The First Dive On The Titanic In 14 Years Reveals Some ‘Shocking’ And Very Creepy Footage
Ever since the 1997 movie Titanic, pretty much all anyone wants to know about the ship is why Rose wouldn’t just let Jack on that damn door she was on so he didn’t have to die?!
However, now that the film’s director James Cameron and two of the film’s stars, Billy Zane and Leonardo DiCaprio, have all weighed in and still no consensus has been reached, the world can go back to learning more about the behemoth of a ship that sank in the North Atlantic Ocean in 1912, killing more than 1,500 passengers.
For the first time in 14 years, divers revisited the RMS Titanic wreckage and what they found was that parts of the 107-year-old “unsinkable” ship were still in pretty good shape, while other areas were undergoing significant erosion and decomposition.
The deterioration of the wreckage, located 12,500-feet below the sea 370 miles south of Newfoundland, was discovered to be the worst on the starboard side of the ship.
The the hull is starting to collapse, the officers’ quarters are deteriorating, and the lounge roof of the bow section appears to be the next area that will be greatly affected by the freezing cold sea currents, salt corrosion, and metal-eating bacteria.
“The future of the wreck is going to continue to deteriorate over time, it’s a natural process,” expedition scientist Lori Johnson USA Today. “These are natural types of bacteria, so the reason that the deterioration process ends up being quite a bit faster, is a group of bacteria, a community working symbiotically to eat, if you will, the iron and the sulphur.”

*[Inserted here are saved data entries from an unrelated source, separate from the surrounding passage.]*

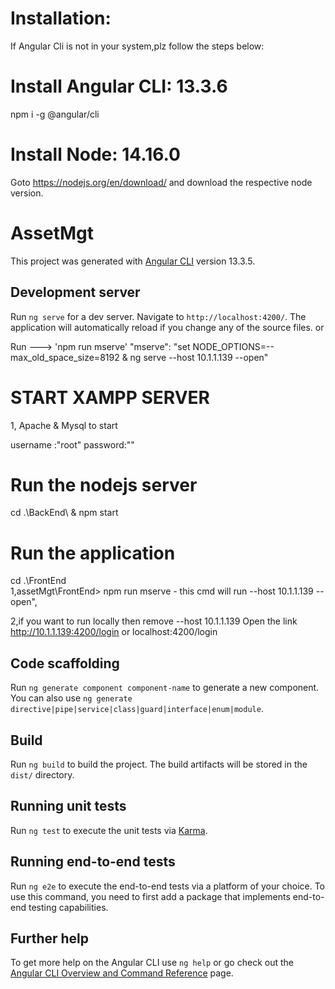 # Installation:
If Angular Cli is not in your system,plz follow the steps below:
# Install Angular CLI: 13.3.6
npm i -g @angular/cli
# Install Node: 14.16.0
Goto https://nodejs.org/en/download/ and download the respective node version.

# AssetMgt

This project was generated with [Angular CLI](https://github.com/angular/angular-cli) version 13.3.5.

## Development server

Run `ng serve` for a dev server. Navigate to `http://localhost:4200/`. The application will automatically reload if you change any of the source files.
or

Run ---> 'npm run mserve'
"mserve": "set NODE_OPTIONS=--max_old_space_size=8192 & ng serve --host 10.1.1.139 --open"


# START XAMPP SERVER 
1, Apache & Mysql to start

username :"root"
password:""

# Run the nodejs server
 cd .\BackEnd\  & npm start 

# Run the application 
 cd .\FrontEnd\
 1,assetMgt\FrontEnd> npm run mserve - this cmd will run --host 10.1.1.139 --open",

 2,if you want to run locally then remove --host 10.1.1.139
Open the link http://10.1.1.139:4200/login or localhost:4200/login



## Code scaffolding

Run `ng generate component component-name` to generate a new component. You can also use `ng generate directive|pipe|service|class|guard|interface|enum|module`.

## Build

Run `ng build` to build the project. The build artifacts will be stored in the `dist/` directory.

## Running unit tests

Run `ng test` to execute the unit tests via [Karma](https://karma-runner.github.io).

## Running end-to-end tests

Run `ng e2e` to execute the end-to-end tests via a platform of your choice. To use this command, you need to first add a package that implements end-to-end testing capabilities.

## Further help

To get more help on the Angular CLI use `ng help` or go check out the [Angular CLI Overview and Command Reference](https://angular.io/cli) page.



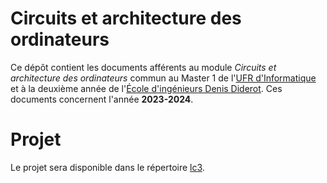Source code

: # Circuits et architecture des ordinateurs

Ce dépôt contient les documents afférents au module _Circuits et architecture
des ordinateurs_ commun au Master 1 de l'[UFR
d'Informatique](http://www.informatique.univ-paris-diderot.fr/Accueil) et à la
deuxième année de l'[École d'ingénieurs Denis
Diderot](https://u-paris.fr/eidd/). Ces documents concernent l'année
**2023-2024**.

# Projet

Le projet sera disponible dans le répertoire [lc3](lc3/).
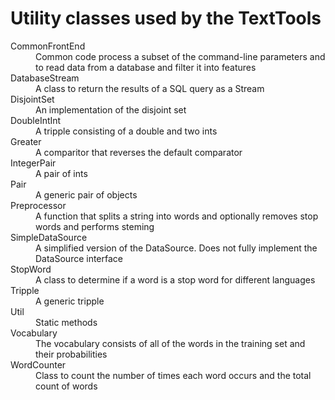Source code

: # Utility classes used by the TextTools

<dl>
<dt>CommonFrontEnd</dt>
<dd>Common code process a subset of the command-line parameters and 
to read data from a database and filter it into features</dd>
<dt>DatabaseStream</dt>
<dd>A class to return the results of a SQL query as a Stream</dd>
<dt>DisjointSet</dt>
<dd>An implementation of the disjoint set</dd>
<dt>DoubleIntInt</dt>
<dd>A tripple consisting of a double and two ints</dd>
<dt>Greater</dt>
<dd>A comparitor that reverses the default comparator</dd>
<dt>IntegerPair</dt>
<dd>A pair of ints</dd>
<dt>Pair</dt>
<dd>A generic pair of objects</dd>
<dt>Preprocessor</dt>
<dd>A function that splits a string into words and optionally removes stop words and performs steming</dd>
<dt>SimpleDataSource</dt>
<dd>A simplified version of the DataSource. Does not fully implement the DataSource interface</dd>
<dt>StopWord</dt>
<dd>A class to determine if a word is a stop word for different languages</dd>
<dt>Tripple</dt>
<dd>A generic tripple</dd>
<dt>Util</dt>
<dd>Static methods</dd>
<dt>Vocabulary</dt>
<dd>The vocabulary consists of all of the words in the training set and their probabilities</dd>
<dt>WordCounter</dt>
<dd>Class to count the number of times each word occurs and the total count of words</dd>
</dl>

“The most fascinating aspect was seeing how the Titanic is being consumed by the ocean and returning to its elemental form while providing refuge for a remarkably diverse number of animals,” said Triton Submarines President Patrick Lahey.
The amazing footage of the Titanic taken for the first time in 4K will be used for a future National Geographic documentary.
“The most shocking area of deterioration was the starboard side of the officers’ quarters, where the captain’s quarters were,” said Titanic historian Parks Stephenson. “Captain’s bath tub is a favourite image among the Titanic enthusiasts, and that’s now gone. That whole deck hole on that side is collapsing taking with it the state rooms, and the deterioration is going to continue advancing.”
Scientists are studying the footage and computer imagery to better understand how different types of metal erode in the deep Atlantic waters, to learn more about the creatures living on the ship, and to determine how much longer they believe the Titanic will still be around.
Before leaving the site, the explorers laid a wreath at the site and held a small ceremony to honor the over 1,500 people lost in the historic accident.